Trafo Power Solutions is supplying 13 dry-type transformers for modular e-houses at a remote Pakistani copper-gold project being developed on one of the world’s largest undeveloped deposits. The South Africa-based firm is working through an EPC contractor to build out the mine’s medium-voltage power distribution, using dry-type units suited to high dust loads and fire-risk constraints typical of arid, remote sites. For engineers, the move signals growing reliance on pre-assembled e-houses and low-maintenance transformer technology to accelerate large greenfield mine electrification.

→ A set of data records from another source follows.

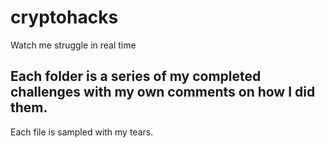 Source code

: # cryptohacks
Watch me struggle in real time

## Each folder is a series of my completed challenges with my own comments on how I did them. 
Each file is sampled with my tears. 

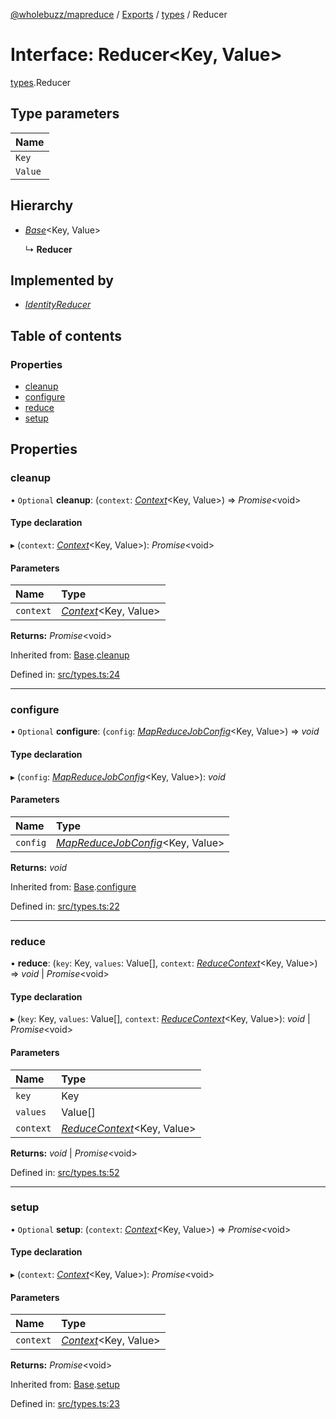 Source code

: [@wholebuzz/mapreduce](../README.md) / [Exports](../modules.md) / [types](../modules/types.md) / Reducer

# Interface: Reducer<Key, Value\>

[types](../modules/types.md).Reducer

## Type parameters

| Name |
| :------ |
| `Key` |
| `Value` |

## Hierarchy

- [*Base*](types.base.md)<Key, Value\>

  ↳ **Reducer**

## Implemented by

- [*IdentityReducer*](../classes/reducers.identityreducer.md)

## Table of contents

### Properties

- [cleanup](types.reducer.md#cleanup)
- [configure](types.reducer.md#configure)
- [reduce](types.reducer.md#reduce)
- [setup](types.reducer.md#setup)

## Properties

### cleanup

• `Optional` **cleanup**: (`context`: [*Context*](types.context.md)<Key, Value\>) => *Promise*<void\>

#### Type declaration

▸ (`context`: [*Context*](types.context.md)<Key, Value\>): *Promise*<void\>

#### Parameters

| Name | Type |
| :------ | :------ |
| `context` | [*Context*](types.context.md)<Key, Value\> |

**Returns:** *Promise*<void\>

Inherited from: [Base](types.base.md).[cleanup](types.base.md#cleanup)

Defined in: [src/types.ts:24](https://github.com/wholebuzz/mapreduce/blob/master/src/types.ts#L24)

___

### configure

• `Optional` **configure**: (`config`: [*MapReduceJobConfig*](types.mapreducejobconfig.md)<Key, Value\>) => *void*

#### Type declaration

▸ (`config`: [*MapReduceJobConfig*](types.mapreducejobconfig.md)<Key, Value\>): *void*

#### Parameters

| Name | Type |
| :------ | :------ |
| `config` | [*MapReduceJobConfig*](types.mapreducejobconfig.md)<Key, Value\> |

**Returns:** *void*

Inherited from: [Base](types.base.md).[configure](types.base.md#configure)

Defined in: [src/types.ts:22](https://github.com/wholebuzz/mapreduce/blob/master/src/types.ts#L22)

___

### reduce

• **reduce**: (`key`: Key, `values`: Value[], `context`: [*ReduceContext*](types.reducecontext.md)<Key, Value\>) => *void* \| *Promise*<void\>

#### Type declaration

▸ (`key`: Key, `values`: Value[], `context`: [*ReduceContext*](types.reducecontext.md)<Key, Value\>): *void* \| *Promise*<void\>

#### Parameters

| Name | Type |
| :------ | :------ |
| `key` | Key |
| `values` | Value[] |
| `context` | [*ReduceContext*](types.reducecontext.md)<Key, Value\> |

**Returns:** *void* \| *Promise*<void\>

Defined in: [src/types.ts:52](https://github.com/wholebuzz/mapreduce/blob/master/src/types.ts#L52)

___

### setup

• `Optional` **setup**: (`context`: [*Context*](types.context.md)<Key, Value\>) => *Promise*<void\>

#### Type declaration

▸ (`context`: [*Context*](types.context.md)<Key, Value\>): *Promise*<void\>

#### Parameters

| Name | Type |
| :------ | :------ |
| `context` | [*Context*](types.context.md)<Key, Value\> |

**Returns:** *Promise*<void\>

Inherited from: [Base](types.base.md).[setup](types.base.md#setup)

Defined in: [src/types.ts:23](https://github.com/wholebuzz/mapreduce/blob/master/src/types.ts#L23)
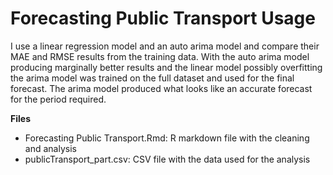 # Forecasting Public Transport Usage

I use a linear regression model and an auto arima model and compare their MAE and RMSE results from the training data. With the auto arima model producing marginally better results and the linear model possibly overfitting the arima model was trained on the full dataset and used for the final forecast. The arima model produced what looks like an accurate forecast for the period required.

**Files**
* Forecasting Public Transport.Rmd: R markdown file with the cleaning and analysis
* publicTransport_part.csv: CSV file with the data used for the analysis
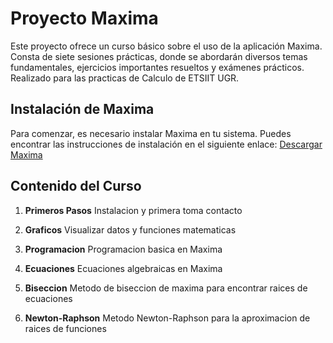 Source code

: # Proyecto Maxima

Este proyecto ofrece un curso básico sobre el uso de la aplicación Maxima. Consta de siete sesiones prácticas, donde se abordarán diversos temas fundamentales, ejercicios importantes resueltos y exámenes prácticos. Realizado para las practicas de Calculo de ETSIIT UGR. 

## Instalación de Maxima

Para comenzar, es necesario instalar Maxima en tu sistema. Puedes encontrar las instrucciones de instalación en el siguiente enlace: [Descargar Maxima](https://maxima.sourceforge.io/download.html)

## Contenido del Curso

1. **Primeros Pasos**
  Instalacion y primera toma contacto

2. **Graficos**
  Visualizar datos y funciones matematicas

3. **Programacion**
Programacion basica en Maxima

4. **Ecuaciones**
  Ecuaciones algebraicas en Maxima

5. **Biseccion**
   Metodo de biseccion de maxima para encontrar raices de ecuaciones

6. **Newton-Raphson**
   Metodo Newton-Raphson para la aproximacion de raices de funciones






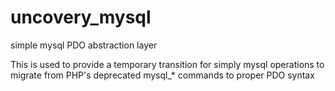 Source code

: # uncovery_mysql
simple mysql PDO abstraction layer

This is used to provide a temporary transition for simply mysql operations to
migrate from PHP's deprecated mysql_* commands to proper PDO syntax 

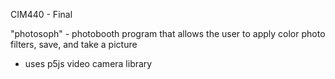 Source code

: CIM440 - Final

"photosoph" - photobooth program that allows the user to apply color photo filters, save, and take a picture
- uses p5js video camera library 
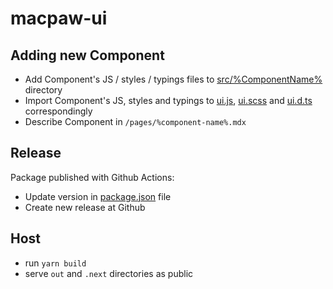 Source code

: # macpaw-ui

## Adding new Component

* Add Component's JS / styles / typings files to [src/%ComponentName%](/src) directory
* Import Component's JS, styles and typings to [ui.js](/src/ui.js), [ui.scss](/src/ui.scss) and [ui.d.ts](/src/ui.d.ts) correspondingly
* Describe Component in `/pages/%component-name%.mdx`

## Release

Package published with Github Actions:

* Update version in [package.json](package.json) file
* Create new release at Github

## Host

* run `yarn build`
* serve `out` and `.next` directories as public

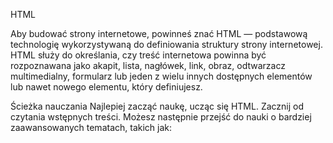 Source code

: HTML

Aby budować strony internetowe, powinneś znać HTML — podstawową technologię wykorzystywaną do 
definiowania struktury strony internetowej. HTML służy do określania, czy treść internetowa powinna 
być rozpoznawana jako akapit, lista, nagłówek, link, obraz, odtwarzacz multimedialny, formularz lub 
jeden z wielu innych dostępnych elementów lub nawet nowego elementu, który definiujesz.


Ścieżka nauczania
Najlepiej zacząć naukę, ucząc się HTML. Zacznij od czytania wstępnych treści. Możesz następnie 
przejść do nauki o bardziej zaawansowanych tematach, takich jak:


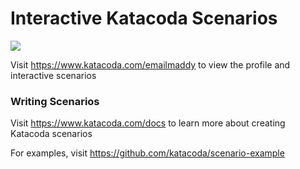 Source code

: # Interactive Katacoda Scenarios

[![](http://shields.katacoda.com/katacoda/emailmaddy/count.svg)](https://www.katacoda.com/emailmaddy "Get your profile on Katacoda.com")

Visit https://www.katacoda.com/emailmaddy to view the profile and interactive scenarios

### Writing Scenarios
Visit https://www.katacoda.com/docs to learn more about creating Katacoda scenarios

For examples, visit https://github.com/katacoda/scenario-example
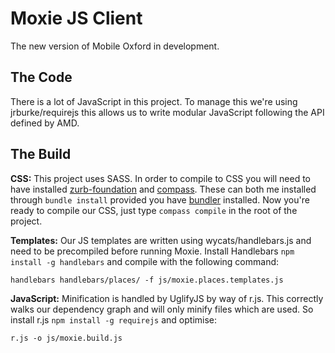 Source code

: Moxie JS Client
===============

The new version of Mobile Oxford in development.

The Code
--------

There is a lot of JavaScript in this project. To manage this we're using jrburke/requirejs this allows us to write modular JavaScript following the API defined by AMD.

The Build
---------

**CSS:** This project uses SASS. In order to compile to CSS you will need to have installed [zurb-foundation](http://foundation.zurb.com/) and [compass](http://compass-style.org/install/). These can both me installed through `bundle install` provided you have [bundler](http://gembundler.com/) installed. Now you're ready to compile our CSS, just type `compass compile` in the root of the project.

**Templates:** Our JS templates are written using wycats/handlebars.js and need to be precompiled before running Moxie. Install Handlebars `npm install -g handlebars` and compile with the following command:

    handlebars handlebars/places/ -f js/moxie.places.templates.js

**JavaScript:** Minification is handled by UglifyJS by way of r.js. This correctly walks our dependency graph and will only minify files which are used. So install r.js `npm install -g requirejs` and optimise:

    r.js -o js/moxie.build.js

Datamine has taken a strategic equity stake in Brisbane-based Commit Works, whose Fewzion and Visual Ops platforms are used for operational planning and short interval control in underground and open-pit mines. The deal links Datamine’s long-range and tactical planning tools with Commit Works’ shift-level scheduling and frontline execution, aiming to close the gap between weekly plans and 4–12 hour operating windows. For engineers, this signals tighter integration of mine design, production data and work management on a single digital stack.
Rio Tinto has appointed Trudi Charles, currently senior vice president and head of legal for BP’s gas and low carbon energy business, as its new chief legal officer, governance and corporate affairs. Charles brings experience in large-scale energy project approvals, cross-border M&A and climate-related disclosure from BP’s global portfolio, signalling continued focus on regulatory risk and ESG scrutiny across Rio’s iron ore, aluminium and copper operations. Her remit will cover board governance, major project approvals and stakeholder engagement in jurisdictions with complex permitting and Indigenous land rights frameworks.
Alkane Resources has reported a record quarterly net profit of $93 million, its strongest result to date, driven by what management calls a “power of three” strategy across its gold operations and project pipeline. The result comes from higher-grade ore feed and improved recoveries at its existing gold assets, combined with disciplined cost control and advancing its Boda porphyry discovery in New South Wales. For mine planners and geotechs, the cash build strengthens Alkane’s capacity to fund further drilling, resource definition and potential underground development without immediate external capital.